WHAT YOU HAVE TO DO:
The lines from the start of the data through the line with "的规律 ([113 Fantastic" are to be returned verbatim; all later lines are to be omitted.

[Dataset entries]
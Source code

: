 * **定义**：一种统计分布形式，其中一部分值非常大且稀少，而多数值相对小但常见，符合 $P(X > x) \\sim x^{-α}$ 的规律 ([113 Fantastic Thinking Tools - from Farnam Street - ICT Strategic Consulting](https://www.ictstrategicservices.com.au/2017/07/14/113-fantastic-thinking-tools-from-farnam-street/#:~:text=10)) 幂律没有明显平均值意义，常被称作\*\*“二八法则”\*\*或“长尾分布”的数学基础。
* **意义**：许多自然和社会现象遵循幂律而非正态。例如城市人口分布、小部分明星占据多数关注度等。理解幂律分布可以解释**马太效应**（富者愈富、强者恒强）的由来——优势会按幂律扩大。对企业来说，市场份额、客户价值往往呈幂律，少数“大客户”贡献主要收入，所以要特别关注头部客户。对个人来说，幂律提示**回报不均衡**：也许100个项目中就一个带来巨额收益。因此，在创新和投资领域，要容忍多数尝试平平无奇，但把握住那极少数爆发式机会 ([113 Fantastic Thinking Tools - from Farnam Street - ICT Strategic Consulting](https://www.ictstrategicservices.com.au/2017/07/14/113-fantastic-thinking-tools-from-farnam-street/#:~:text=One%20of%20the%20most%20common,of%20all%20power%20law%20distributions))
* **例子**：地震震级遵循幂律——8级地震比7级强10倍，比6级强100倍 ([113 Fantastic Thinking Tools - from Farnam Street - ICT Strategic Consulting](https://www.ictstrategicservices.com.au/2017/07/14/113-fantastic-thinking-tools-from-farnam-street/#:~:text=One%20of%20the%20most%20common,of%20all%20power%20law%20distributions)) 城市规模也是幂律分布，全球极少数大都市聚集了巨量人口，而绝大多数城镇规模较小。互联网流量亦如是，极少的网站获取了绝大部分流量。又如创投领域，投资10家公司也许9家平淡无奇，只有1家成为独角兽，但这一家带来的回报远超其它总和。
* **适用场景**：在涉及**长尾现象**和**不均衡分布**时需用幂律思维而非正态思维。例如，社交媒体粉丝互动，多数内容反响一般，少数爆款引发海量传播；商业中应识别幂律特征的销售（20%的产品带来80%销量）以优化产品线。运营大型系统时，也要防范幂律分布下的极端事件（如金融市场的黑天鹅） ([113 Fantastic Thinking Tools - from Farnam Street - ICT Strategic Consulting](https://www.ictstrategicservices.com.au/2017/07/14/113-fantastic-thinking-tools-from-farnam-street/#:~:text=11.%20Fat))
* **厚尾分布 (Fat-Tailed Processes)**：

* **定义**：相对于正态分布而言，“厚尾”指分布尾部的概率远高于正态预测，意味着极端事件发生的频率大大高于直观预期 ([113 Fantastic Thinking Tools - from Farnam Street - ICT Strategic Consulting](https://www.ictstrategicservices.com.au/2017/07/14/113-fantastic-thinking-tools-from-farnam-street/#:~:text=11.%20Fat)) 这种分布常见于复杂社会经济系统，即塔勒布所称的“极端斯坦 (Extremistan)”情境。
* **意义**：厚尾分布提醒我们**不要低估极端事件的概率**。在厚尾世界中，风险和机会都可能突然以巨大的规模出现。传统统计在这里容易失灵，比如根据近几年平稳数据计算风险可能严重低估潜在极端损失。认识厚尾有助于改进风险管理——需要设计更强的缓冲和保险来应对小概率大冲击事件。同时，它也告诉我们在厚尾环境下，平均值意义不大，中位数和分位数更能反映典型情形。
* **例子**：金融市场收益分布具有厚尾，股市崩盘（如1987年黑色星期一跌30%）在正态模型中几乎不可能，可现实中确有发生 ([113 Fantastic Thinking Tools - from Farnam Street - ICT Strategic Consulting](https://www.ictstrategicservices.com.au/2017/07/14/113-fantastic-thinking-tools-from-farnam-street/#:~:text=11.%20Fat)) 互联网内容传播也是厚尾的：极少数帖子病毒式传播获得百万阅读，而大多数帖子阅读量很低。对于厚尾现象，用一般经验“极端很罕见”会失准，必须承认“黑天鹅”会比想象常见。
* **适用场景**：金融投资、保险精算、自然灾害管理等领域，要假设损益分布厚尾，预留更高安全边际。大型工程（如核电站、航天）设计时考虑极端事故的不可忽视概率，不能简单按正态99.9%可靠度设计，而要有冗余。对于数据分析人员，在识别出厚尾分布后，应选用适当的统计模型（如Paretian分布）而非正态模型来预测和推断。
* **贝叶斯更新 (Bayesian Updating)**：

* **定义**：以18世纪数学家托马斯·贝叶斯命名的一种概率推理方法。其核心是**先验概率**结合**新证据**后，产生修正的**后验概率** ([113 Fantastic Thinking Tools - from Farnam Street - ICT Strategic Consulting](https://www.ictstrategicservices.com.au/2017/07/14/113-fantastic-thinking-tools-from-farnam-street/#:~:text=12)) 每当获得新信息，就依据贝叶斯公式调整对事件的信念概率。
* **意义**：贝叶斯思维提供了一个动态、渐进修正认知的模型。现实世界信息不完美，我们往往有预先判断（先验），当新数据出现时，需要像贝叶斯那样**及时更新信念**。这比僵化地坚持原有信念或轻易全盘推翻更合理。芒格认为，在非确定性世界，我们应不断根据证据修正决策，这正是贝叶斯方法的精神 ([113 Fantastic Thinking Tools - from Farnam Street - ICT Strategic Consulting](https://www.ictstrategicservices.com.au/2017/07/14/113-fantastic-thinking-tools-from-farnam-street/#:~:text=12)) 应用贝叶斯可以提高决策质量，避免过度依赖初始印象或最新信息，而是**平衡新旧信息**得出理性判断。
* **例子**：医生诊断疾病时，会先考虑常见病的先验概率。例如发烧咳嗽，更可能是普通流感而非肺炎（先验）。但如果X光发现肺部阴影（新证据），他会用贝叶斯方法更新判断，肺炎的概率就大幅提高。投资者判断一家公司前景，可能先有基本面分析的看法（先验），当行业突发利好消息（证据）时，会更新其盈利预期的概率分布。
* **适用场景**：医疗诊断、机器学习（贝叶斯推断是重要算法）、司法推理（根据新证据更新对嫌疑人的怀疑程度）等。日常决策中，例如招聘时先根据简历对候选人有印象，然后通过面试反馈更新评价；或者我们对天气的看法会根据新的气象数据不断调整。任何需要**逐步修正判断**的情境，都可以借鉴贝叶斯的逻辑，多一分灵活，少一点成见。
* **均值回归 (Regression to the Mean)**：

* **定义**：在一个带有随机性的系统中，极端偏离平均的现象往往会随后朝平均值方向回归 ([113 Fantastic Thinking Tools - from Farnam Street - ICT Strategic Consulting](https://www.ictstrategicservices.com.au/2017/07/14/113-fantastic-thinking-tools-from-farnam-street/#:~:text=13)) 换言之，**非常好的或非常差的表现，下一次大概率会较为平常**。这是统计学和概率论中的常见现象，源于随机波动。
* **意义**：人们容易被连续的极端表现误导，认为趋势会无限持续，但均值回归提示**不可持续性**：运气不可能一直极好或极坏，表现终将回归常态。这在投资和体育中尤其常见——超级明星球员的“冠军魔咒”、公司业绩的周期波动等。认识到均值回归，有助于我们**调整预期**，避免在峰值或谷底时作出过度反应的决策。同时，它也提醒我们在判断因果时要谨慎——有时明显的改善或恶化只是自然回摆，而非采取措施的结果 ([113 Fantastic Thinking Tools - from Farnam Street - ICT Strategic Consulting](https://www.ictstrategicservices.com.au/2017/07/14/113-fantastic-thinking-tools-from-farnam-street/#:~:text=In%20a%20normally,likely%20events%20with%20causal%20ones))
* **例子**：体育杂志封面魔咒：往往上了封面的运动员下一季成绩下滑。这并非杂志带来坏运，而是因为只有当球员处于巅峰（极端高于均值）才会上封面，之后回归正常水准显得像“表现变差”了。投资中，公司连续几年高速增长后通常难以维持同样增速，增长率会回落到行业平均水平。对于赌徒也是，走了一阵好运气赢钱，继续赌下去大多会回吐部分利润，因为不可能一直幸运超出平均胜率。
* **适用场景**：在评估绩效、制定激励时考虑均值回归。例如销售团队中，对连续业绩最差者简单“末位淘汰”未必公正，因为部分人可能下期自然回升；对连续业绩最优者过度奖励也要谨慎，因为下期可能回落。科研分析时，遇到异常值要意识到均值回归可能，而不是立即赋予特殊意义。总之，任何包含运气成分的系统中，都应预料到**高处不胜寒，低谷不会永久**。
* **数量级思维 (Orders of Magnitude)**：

REPLY:
Source code

: * **定义**：一种统计分布形式，其中一部分值非常大且稀少，而多数值相对小但常见，符合 $P(X > x) \\sim x^{-α}$ 的规律 ([113 Fantastic Thinking Tools - from Farnam Street - ICT Strategic Consulting](https://www.ictstrategicservices.com.au/2017/07/14/113-fantastic-thinking-tools-from-farnam-street/#:~:text=10)) 幂律没有明显平均值意义，常被称作\*\*“二八法则”\*\*或“长尾分布”的数学基础。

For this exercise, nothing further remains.